**** Data to process ****
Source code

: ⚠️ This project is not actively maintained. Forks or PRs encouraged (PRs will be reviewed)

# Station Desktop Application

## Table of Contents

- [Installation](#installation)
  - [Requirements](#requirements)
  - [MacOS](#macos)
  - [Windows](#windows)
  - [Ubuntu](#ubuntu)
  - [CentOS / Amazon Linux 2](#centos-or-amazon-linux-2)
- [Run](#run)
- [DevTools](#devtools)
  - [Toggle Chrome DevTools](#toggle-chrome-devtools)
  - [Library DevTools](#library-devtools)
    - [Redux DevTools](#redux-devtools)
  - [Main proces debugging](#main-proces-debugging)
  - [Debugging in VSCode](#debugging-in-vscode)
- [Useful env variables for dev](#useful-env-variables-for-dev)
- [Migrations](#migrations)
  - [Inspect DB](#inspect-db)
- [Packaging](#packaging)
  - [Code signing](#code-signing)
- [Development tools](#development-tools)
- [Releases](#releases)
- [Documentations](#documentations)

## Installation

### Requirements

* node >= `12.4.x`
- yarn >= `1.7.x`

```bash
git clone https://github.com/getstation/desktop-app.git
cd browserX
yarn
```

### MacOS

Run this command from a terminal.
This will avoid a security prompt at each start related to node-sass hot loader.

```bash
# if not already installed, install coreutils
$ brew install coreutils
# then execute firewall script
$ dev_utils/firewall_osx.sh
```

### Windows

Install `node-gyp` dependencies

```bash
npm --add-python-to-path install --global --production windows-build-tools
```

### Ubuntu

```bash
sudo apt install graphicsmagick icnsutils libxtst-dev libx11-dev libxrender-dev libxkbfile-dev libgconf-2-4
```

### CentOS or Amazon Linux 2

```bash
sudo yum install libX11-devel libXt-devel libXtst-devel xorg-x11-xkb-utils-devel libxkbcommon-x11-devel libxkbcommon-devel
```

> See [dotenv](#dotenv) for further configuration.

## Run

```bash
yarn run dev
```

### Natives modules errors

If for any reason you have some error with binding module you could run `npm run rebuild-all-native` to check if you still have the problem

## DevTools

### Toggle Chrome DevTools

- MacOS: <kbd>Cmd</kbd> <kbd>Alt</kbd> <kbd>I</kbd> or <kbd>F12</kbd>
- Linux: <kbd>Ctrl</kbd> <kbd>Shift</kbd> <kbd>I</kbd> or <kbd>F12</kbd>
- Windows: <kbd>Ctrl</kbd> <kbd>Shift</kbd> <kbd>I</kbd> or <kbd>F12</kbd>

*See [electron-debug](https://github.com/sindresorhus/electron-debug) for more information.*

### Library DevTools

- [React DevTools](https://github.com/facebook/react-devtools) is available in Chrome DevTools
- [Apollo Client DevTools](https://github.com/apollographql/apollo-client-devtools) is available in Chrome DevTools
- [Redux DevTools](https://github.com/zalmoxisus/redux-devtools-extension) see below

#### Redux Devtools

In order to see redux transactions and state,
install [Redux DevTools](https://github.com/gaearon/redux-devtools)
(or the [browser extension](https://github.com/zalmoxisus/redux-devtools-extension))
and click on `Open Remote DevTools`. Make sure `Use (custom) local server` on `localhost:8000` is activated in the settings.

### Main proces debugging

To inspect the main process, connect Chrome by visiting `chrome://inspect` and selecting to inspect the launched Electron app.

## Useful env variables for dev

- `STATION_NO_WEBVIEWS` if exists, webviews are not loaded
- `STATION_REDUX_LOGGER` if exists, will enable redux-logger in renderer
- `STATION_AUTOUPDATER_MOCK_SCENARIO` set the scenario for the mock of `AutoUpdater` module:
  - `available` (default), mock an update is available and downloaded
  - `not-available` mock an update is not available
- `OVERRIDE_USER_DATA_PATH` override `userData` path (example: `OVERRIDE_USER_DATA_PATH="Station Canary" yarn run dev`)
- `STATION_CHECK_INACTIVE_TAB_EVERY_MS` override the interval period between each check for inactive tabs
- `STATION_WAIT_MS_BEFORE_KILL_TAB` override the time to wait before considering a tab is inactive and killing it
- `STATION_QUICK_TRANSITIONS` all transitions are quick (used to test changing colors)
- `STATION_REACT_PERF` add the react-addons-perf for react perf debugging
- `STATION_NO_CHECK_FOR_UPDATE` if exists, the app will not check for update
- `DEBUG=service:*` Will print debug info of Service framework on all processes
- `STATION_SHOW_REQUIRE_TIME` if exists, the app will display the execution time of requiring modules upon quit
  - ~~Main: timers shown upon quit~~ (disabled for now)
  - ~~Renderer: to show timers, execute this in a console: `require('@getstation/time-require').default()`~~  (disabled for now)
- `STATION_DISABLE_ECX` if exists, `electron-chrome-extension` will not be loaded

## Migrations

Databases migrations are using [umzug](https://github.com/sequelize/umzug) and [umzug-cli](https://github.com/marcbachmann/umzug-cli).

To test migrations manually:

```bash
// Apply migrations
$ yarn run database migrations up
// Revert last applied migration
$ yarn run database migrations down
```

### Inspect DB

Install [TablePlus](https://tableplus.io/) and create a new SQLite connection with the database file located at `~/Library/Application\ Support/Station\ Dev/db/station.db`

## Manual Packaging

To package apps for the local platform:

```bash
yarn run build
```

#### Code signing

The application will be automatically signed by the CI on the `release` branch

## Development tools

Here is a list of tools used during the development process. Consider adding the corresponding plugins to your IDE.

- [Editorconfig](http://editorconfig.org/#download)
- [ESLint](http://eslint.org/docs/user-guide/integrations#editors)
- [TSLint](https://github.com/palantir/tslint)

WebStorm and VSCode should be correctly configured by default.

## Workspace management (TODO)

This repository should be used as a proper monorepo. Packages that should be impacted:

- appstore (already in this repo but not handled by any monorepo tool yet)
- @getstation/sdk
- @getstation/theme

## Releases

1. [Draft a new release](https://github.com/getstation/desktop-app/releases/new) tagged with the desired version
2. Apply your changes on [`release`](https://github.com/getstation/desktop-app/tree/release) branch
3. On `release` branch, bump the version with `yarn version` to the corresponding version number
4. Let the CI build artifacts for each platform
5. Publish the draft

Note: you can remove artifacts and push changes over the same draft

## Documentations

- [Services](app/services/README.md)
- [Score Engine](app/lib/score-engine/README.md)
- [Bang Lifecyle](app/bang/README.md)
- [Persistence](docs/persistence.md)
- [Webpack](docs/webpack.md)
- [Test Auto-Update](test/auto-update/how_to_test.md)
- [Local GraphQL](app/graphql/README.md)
****
§ **What to work on**: Print the material once more, exactly as it appears.

§ **Response for this exercise**:
Source code

: ⚠️ This project is not actively maintained. Forks or PRs encouraged (PRs will be reviewed)

# Station Desktop Application

## Table of Contents

- [Installation](#installation)
  - [Requirements](#requirements)
  - [MacOS](#macos)
  - [Windows](#windows)
  - [Ubuntu](#ubuntu)
  - [CentOS / Amazon Linux 2](#centos-or-amazon-linux-2)
- [Run](#run)
- [DevTools](#devtools)
  - [Toggle Chrome DevTools](#toggle-chrome-devtools)
  - [Library DevTools](#library-devtools)
    - [Redux DevTools](#redux-devtools)
  - [Main proces debugging](#main-proces-debugging)
  - [Debugging in VSCode](#debugging-in-vscode)
- [Useful env variables for dev](#useful-env-variables-for-dev)
- [Migrations](#migrations)
  - [Inspect DB](#inspect-db)
- [Packaging](#packaging)
  - [Code signing](#code-signing)
- [Development tools](#development-tools)
- [Releases](#releases)
- [Documentations](#documentations)

## Installation

### Requirements

* node >= `12.4.x`
- yarn >= `1.7.x`

```bash
git clone https://github.com/getstation/desktop-app.git
cd browserX
yarn
```

### MacOS

Run this command from a terminal.
This will avoid a security prompt at each start related to node-sass hot loader.

```bash
# if not already installed, install coreutils
$ brew install coreutils
# then execute firewall script
$ dev_utils/firewall_osx.sh
```

### Windows

Install `node-gyp` dependencies

```bash
npm --add-python-to-path install --global --production windows-build-tools
```

### Ubuntu

```bash
sudo apt install graphicsmagick icnsutils libxtst-dev libx11-dev libxrender-dev libxkbfile-dev libgconf-2-4
```

### CentOS or Amazon Linux 2

```bash
sudo yum install libX11-devel libXt-devel libXtst-devel xorg-x11-xkb-utils-devel libxkbcommon-x11-devel libxkbcommon-devel
```

> See [dotenv](#dotenv) for further configuration.

## Run

```bash
yarn run dev
```

### Natives modules errors

If for any reason you have some error with binding module you could run `npm run rebuild-all-native` to check if you still have the problem

## DevTools

### Toggle Chrome DevTools

- MacOS: <kbd>Cmd</kbd> <kbd>Alt</kbd> <kbd>I</kbd> or <kbd>F12</kbd>
- Linux: <kbd>Ctrl</kbd> <kbd>Shift</kbd> <kbd>I</kbd> or <kbd>F12</kbd>
- Windows: <kbd>Ctrl</kbd> <kbd>Shift</kbd> <kbd>I</kbd> or <kbd>F12</kbd>

*See [electron-debug](https://github.com/sindresorhus/electron-debug) for more information.*

### Library DevTools

- [React DevTools](https://github.com/facebook/react-devtools) is available in Chrome DevTools
- [Apollo Client DevTools](https://github.com/apollographql/apollo-client-devtools) is available in Chrome DevTools
- [Redux DevTools](https://github.com/zalmoxisus/redux-devtools-extension) see below

#### Redux Devtools

In order to see redux transactions and state,
install [Redux DevTools](https://github.com/gaearon/redux-devtools)
(or the [browser extension](https://github.com/zalmoxisus/redux-devtools-extension))
and click on `Open Remote DevTools`. Make sure `Use (custom) local server` on `localhost:8000` is activated in the settings.

### Main proces debugging

To inspect the main process, connect Chrome by visiting `chrome://inspect` and selecting to inspect the launched Electron app.

## Useful env variables for dev

- `STATION_NO_WEBVIEWS` if exists, webviews are not loaded
- `STATION_REDUX_LOGGER` if exists, will enable redux-logger in renderer
- `STATION_AUTOUPDATER_MOCK_SCENARIO` set the scenario for the mock of `AutoUpdater` module:
  - `available` (default), mock an update is available and downloaded
  - `not-available` mock an update is not available
- `OVERRIDE_USER_DATA_PATH` override `userData` path (example: `OVERRIDE_USER_DATA_PATH="Station Canary" yarn run dev`)
- `STATION_CHECK_INACTIVE_TAB_EVERY_MS` override the interval period between each check for inactive tabs
- `STATION_WAIT_MS_BEFORE_KILL_TAB` override the time to wait before considering a tab is inactive and killing it
- `STATION_QUICK_TRANSITIONS` all transitions are quick (used to test changing colors)
- `STATION_REACT_PERF` add the react-addons-perf for react perf debugging
- `STATION_NO_CHECK_FOR_UPDATE` if exists, the app will not check for update
- `DEBUG=service:*` Will print debug info of Service framework on all processes
- `STATION_SHOW_REQUIRE_TIME` if exists, the app will display the execution time of requiring modules upon quit
  - ~~Main: timers shown upon quit~~ (disabled for now)
  - ~~Renderer: to show timers, execute this in a console: `require('@getstation/time-require').default()`~~  (disabled for now)
- `STATION_DISABLE_ECX` if exists, `electron-chrome-extension` will not be loaded

## Migrations

Databases migrations are using [umzug](https://github.com/sequelize/umzug) and [umzug-cli](https://github.com/marcbachmann/umzug-cli).

To test migrations manually:

```bash
// Apply migrations
$ yarn run database migrations up
// Revert last applied migration
$ yarn run database migrations down
```

### Inspect DB

Install [TablePlus](https://tableplus.io/) and create a new SQLite connection with the database file located at `~/Library/Application\ Support/Station\ Dev/db/station.db`

## Manual Packaging

To package apps for the local platform:

```bash
yarn run build
```

#### Code signing

The application will be automatically signed by the CI on the `release` branch

## Development tools

Here is a list of tools used during the development process. Consider adding the corresponding plugins to your IDE.

- [Editorconfig](http://editorconfig.org/#download)
- [ESLint](http://eslint.org/docs/user-guide/integrations#editors)
- [TSLint](https://github.com/palantir/tslint)

WebStorm and VSCode should be correctly configured by default.

## Workspace management (TODO)

This repository should be used as a proper monorepo. Packages that should be impacted:

- appstore (already in this repo but not handled by any monorepo tool yet)
- @getstation/sdk
- @getstation/theme

## Releases

1. [Draft a new release](https://github.com/getstation/desktop-app/releases/new) tagged with the desired version
2. Apply your changes on [`release`](https://github.com/getstation/desktop-app/tree/release) branch
3. On `release` branch, bump the version with `yarn version` to the corresponding version number
4. Let the CI build artifacts for each platform
5. Publish the draft

Note: you can remove artifacts and push changes over the same draft

## Documentations

- [Services](app/services/README.md)
- [Score Engine](app/lib/score-engine/README.md)
- [Bang Lifecyle](app/bang/README.md)
- [Persistence](docs/persistence.md)
- [Webpack](docs/webpack.md)
- [Test Auto-Update](test/auto-update/how_to_test.md)
- [Local GraphQL](app/graphql/README.md)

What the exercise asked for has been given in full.